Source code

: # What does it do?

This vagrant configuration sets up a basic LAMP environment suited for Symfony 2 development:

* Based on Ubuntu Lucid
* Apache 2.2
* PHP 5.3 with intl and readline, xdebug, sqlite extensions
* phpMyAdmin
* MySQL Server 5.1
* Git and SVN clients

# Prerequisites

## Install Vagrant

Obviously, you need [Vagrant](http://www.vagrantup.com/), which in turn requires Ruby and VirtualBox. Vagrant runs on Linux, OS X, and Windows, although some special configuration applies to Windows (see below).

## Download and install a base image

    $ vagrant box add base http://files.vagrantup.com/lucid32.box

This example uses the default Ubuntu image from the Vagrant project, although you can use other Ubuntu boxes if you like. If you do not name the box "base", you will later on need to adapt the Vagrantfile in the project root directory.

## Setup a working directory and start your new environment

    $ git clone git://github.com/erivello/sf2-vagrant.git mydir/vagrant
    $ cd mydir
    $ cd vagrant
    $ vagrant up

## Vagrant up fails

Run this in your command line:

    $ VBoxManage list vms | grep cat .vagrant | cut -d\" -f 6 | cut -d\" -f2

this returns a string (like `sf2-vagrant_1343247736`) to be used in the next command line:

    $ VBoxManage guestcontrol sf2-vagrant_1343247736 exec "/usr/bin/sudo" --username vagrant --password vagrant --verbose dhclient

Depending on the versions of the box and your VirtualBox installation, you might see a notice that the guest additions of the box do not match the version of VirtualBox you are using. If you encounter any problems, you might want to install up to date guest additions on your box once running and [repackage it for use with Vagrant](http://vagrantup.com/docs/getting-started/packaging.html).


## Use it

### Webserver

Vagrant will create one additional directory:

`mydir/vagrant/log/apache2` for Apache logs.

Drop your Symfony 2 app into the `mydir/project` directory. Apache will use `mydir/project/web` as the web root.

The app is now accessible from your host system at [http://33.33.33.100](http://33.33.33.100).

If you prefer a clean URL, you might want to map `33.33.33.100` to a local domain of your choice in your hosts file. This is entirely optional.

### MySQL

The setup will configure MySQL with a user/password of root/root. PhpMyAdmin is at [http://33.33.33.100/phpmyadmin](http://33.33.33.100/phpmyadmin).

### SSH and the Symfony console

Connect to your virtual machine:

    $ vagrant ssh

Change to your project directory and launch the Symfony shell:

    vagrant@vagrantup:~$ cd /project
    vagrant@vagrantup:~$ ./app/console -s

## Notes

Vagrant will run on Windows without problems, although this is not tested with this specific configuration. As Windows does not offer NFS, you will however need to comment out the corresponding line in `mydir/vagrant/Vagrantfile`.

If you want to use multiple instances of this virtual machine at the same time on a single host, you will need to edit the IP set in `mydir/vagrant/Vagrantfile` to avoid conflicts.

···

◆ Description of the task
Restate word for word the lines from the line containing "Connect to your" through the last line of the listing, inclusive, and nothing beyond them.

◆ Solved problem
Connect to your virtual machine:

    $ vagrant ssh

Change to your project directory and launch the Symfony shell:

    vagrant@vagrantup:~$ cd /project
    vagrant@vagrantup:~$ ./app/console -s

## Notes

Vagrant will run on Windows without problems, although this is not tested with this specific configuration. As Windows does not offer NFS, you will however need to comment out the corresponding line in `mydir/vagrant/Vagrantfile`.

If you want to use multiple instances of this virtual machine at the same time on a single host, you will need to edit the IP set in `mydir/vagrant/Vagrantfile` to avoid conflicts.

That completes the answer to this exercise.